Мы прошли по коридору в приемную. В комнате по-прежнему доминировала оранжевая труба элеватора пневматической почты, девушка сидела за столом и печатала. Эренберг спросил у нее, не приехал ли капитан, и она ответила, что пока нет.
— Она там, ждет, чтобы поговорить с вами, — сказала она, указав на дверь, ведущую в кабинет капитана.
Она сидела на том же стуле, что Майкл днем раньше. В темно-синем льняном костюме и синих лодочках из лаковой кожи. Светлые волосы были затянуты на затылке в тугой пучок. Она подняла голову, когда я вошел в комнату.
— Мне хотелось, чтобы вы присутствовали при том, как я буду снимать бремя обвинения со своего брата, — заявила она. — Детектив Эренберг сообщил мне, что вы находились внизу.
— Да. Собственно, я как раз разговаривал с Майклом.
— Как он? — Ее глаза изучали мое лицо в поисках ответа — глаза ее отца, глаза Джейми.
— Вроде все в порядке, — ответил я. — Мисс Парчейз, вы заявили детективу Эренбергу, что убили Морин и ее дочерей. Это…
— Да.
— Это правда?
— Да, правда.
— Потому что, если это не так, то, признавшись в преступлении, которого не совершали, вы окажете Майклу медвежью услугу.
— Мистер Хоуп, я убила их. — Ее светло-голубые глаза были прикованы ко мне. — Поверьте, их убила я.

 

К четверти двенадцатого все собрались и готовились к обсуждению.
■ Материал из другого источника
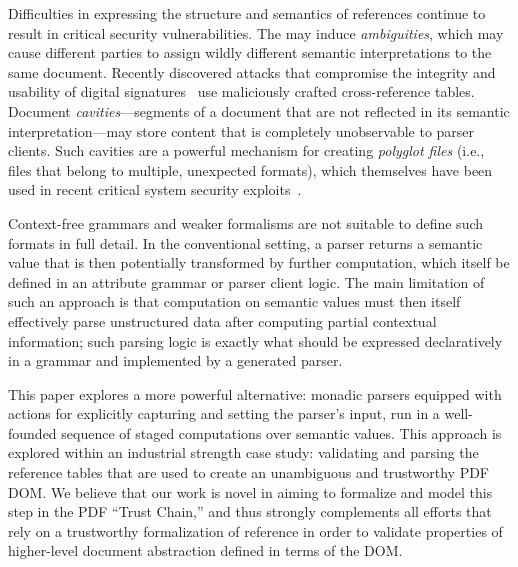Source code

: Difficulties in expressing the structure and semantics of references
continue to result in critical security vulnerabilities.
%
The may induce \emph{ambiguities}, which may cause different parties
to assign wildly different semantic interpretations to the same
document.
%
Recently discovered attacks that compromise the integrity and
usability of digital
signatures~\cite{rohlmannBreakingSpecificationPDF2021,
mainkaShadowAttacksHiding2021} use maliciously crafted
cross-reference tables.
%
Document \emph{cavities}---segments of a document that are not
reflected in its semantic interpretation---may store content that is
completely unobservable to parser clients.
%
Such cavities are a powerful mechanism for creating \emph{polyglot
files} (i.e., files that belong to multiple, unexpected formats),
which themselves have been used in recent critical system security
exploits~\cite{psychicPaper}.

Context-free grammars and weaker formalisms are not suitable to define 
such formats in full detail.
%
In the conventional setting, a parser returns a semantic value that is
then potentially transformed by further computation, which itself be
defined in an attribute grammar or parser client logic.
%
The main limitation of such an approach is that computation on
semantic values must then itself effectively parse unstructured data
after computing partial contextual information;
%
such parsing logic is exactly what should be expressed declaratively
in a grammar and implemented by a generated parser.

This paper explores a more powerful alternative: monadic parsers equipped 
with actions for explicitly capturing and setting the parser's input, run 
in a well-founded sequence of staged computations over semantic values.
%
This approach is explored within an industrial strength case study:
validating and parsing the reference tables that are used to create 
an unambiguous and trustworthy PDF DOM.
%
We believe that our work is novel in aiming to formalize and model
this step in the PDF ``Trust Chain,'' and thus strongly complements all
efforts that rely on a trustworthy formalization of reference in order
to validate properties of higher-level document abstraction defined in
terms of the DOM.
Все они были экспертами и знали, что прогресс «интервью» (они настаивали именно на таком названии данного процесса) мог быть существенно замедлен присутствием слишком большого количества «авторитетных лиц», как назвал нас представитель прокуратуры. Среди этих лиц был и я: Карин Парчейз ясно дала понять, что никакого заявления не сделает, если адвокат ее брата не будет присутствовать и слышать каждое слово. Капитан мудро предложил, что он воздержится от участия в допросе, поскольку мисс Парчейз уже знакома с возглавляющим расследование Эренбергом и чувствует себя более свободно в его присутствии.
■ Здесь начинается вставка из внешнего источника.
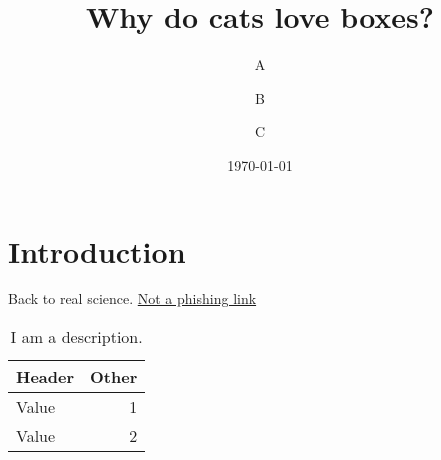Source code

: \documentclass[]{report}
\title{Why do cats love boxes?}
\author{A \and B \and C}
\date{\today}
\begin{document}
\maketitle

\tableofcontents
\listoffigures
\listoftables

\pagebreak

\section{Introduction}
Back to real science. \href{https://archive.org/}{Not a phishing link}

\begin{table}
\begin{tabular}{lr}  
\toprule
Header & Other \\
\midrule
Value & 1 \\
Value & 2 \\
\bottomrule
\end{tabular}
\caption[Caption name]{I am a description.}
\label{table:table_name}
\end{table}
\end{document}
Представитель прокуратуры штата был крупным мужчиной, который постоянно потел. Звали его Роберт Бенселл. На нем был плотный коричневый костюм в тонкую полоску, желтая рубашка и темно-бордовый галстук. Ботинки тоже коричневые, с острыми мысками, что делало его похожим на растолстевшего танцора. Он вытирал лоб и твердил капитану о важности дела. Решили, что беседу проведет Бенселл, а мы с Эренбергом будем присутствовать при разговоре. Капитан сообщил об этом решении Карин, и она согласилась.
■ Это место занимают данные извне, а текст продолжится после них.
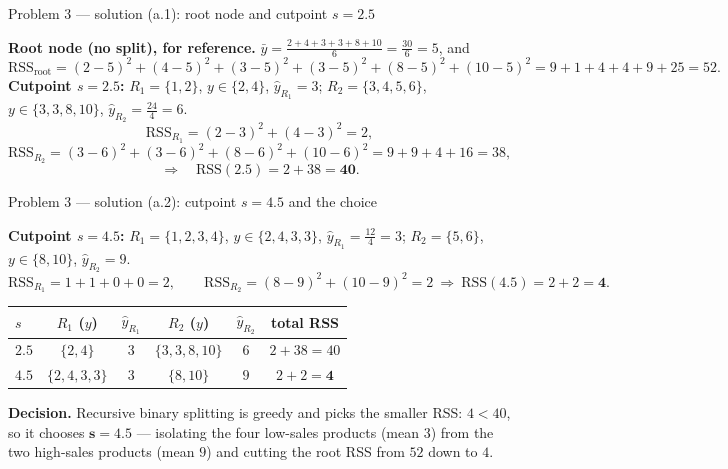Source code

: \documentclass[aspectratio=169,11pt]{beamer}
\begin{document}
\begin{frame}{Problem 3 --- solution (a.1): root node and cutpoint $s=2.5$}
  \begin{solutionbox}
    \textbf{Root node (no split), for reference.}
    $\bar y=\tfrac{2+4+3+3+8+10}{6}=\tfrac{30}{6}=5$, and
    \[
      \mathrm{RSS}_{\text{root}}=(2{-}5)^2+(4{-}5)^2+(3{-}5)^2+(3{-}5)^2+(8{-}5)^2+(10{-}5)^2
      =9{+}1{+}4{+}4{+}9{+}25=52 .
    \]
    \textbf{Cutpoint $s=2.5$:} $R_1=\{1,2\}$, $y\in\{2,4\}$, $\hat y_{R_1}=3$;\quad
    $R_2=\{3,4,5,6\}$, $y\in\{3,3,8,10\}$, $\hat y_{R_2}=\tfrac{24}{4}=6$.
    \[
      \mathrm{RSS}_{R_1}=(2{-}3)^2+(4{-}3)^2=2,
    \]
    \[
      \mathrm{RSS}_{R_2}=(3{-}6)^2+(3{-}6)^2+(8{-}6)^2+(10{-}6)^2=9{+}9{+}4{+}16=38,
    \]
    \[
      \Longrightarrow\quad \mathrm{RSS}(2.5)=2+38=\mathbf{40}.
    \]
  \end{solutionbox}
\end{frame}

\begin{frame}{Problem 3 --- solution (a.2): cutpoint $s=4.5$ and the choice}
  \begin{solutionbox}
    \textbf{Cutpoint $s=4.5$:} $R_1=\{1,2,3,4\}$, $y\in\{2,4,3,3\}$, $\hat y_{R_1}=\tfrac{12}{4}=3$;\quad
    $R_2=\{5,6\}$, $y\in\{8,10\}$, $\hat y_{R_2}=9$.
    \[
      \mathrm{RSS}_{R_1}=1+1+0+0=2,\qquad
      \mathrm{RSS}_{R_2}=(8{-}9)^2+(10{-}9)^2=2
      \ \Rightarrow\ \mathrm{RSS}(4.5)=2+2=\mathbf{4}.
    \]
    \begin{center}\scriptsize
    \begin{tabular}{lccccc}
      \toprule
      $s$ & $R_1$ ($y$) & $\hat y_{R_1}$ & $R_2$ ($y$) & $\hat y_{R_2}$ & total RSS\\
      \midrule
      $2.5$ & $\{2,4\}$ & $3$ & $\{3,3,8,10\}$ & $6$ & $2+38=40$\\
      $4.5$ & $\{2,4,3,3\}$ & $3$ & $\{8,10\}$ & $9$ & $2+2=\mathbf{4}$\\
      \bottomrule
    \end{tabular}
    \end{center}
    \textbf{Decision.} Recursive binary splitting is greedy and picks the smaller RSS: $4<40$, so
    it chooses $\mathbf{s=4.5}$ --- isolating the four low-sales products (mean $3$) from the two
    high-sales products (mean $9$) and cutting the root RSS from $52$ down to $4$.
  \end{solutionbox}
\end{frame}
\end{document}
Поскольку обычные помещения слишком маленькие, чтобы с комфортом разместить четырех человек, капитан предложил, чтобы Карин осталась в его собственном кабинете. Она согласилась. Капитан представил ее мистеру Бенселлу из прокуратуры штата и вышел из кабинета. Бенселл спросил, готова ли она, и Карин кивнула. Он нажал кнопку записи на магнитофоне и, как и Эренберг днем раньше, назвал дату, время — одиннадцать двадцать, — имена присутствовавших и место, где мы находились. Затем старательно зачитал Карин ее права, и она подтвердила, что знает про все и заявила, что единственный адвокат, в чьем присутствии во время беседы нуждается, — это мистер Мэттью Хоуп.

 

Бенселл начал задавать вопросы.
Вопрос. Имя, фамилия?
Ответ. Карин Парчейз.
В. Где вы проживаете, мисс Парчейз?
О. В Нью-Йорке.
В. Где именно в Нью-Йорке?
О. Сентрал-Парк-Уэст. 322.
В. У вас есть адрес здесь, в Калузе?
О. На данный момент я остановилась в отеле «Калуза-Бэй».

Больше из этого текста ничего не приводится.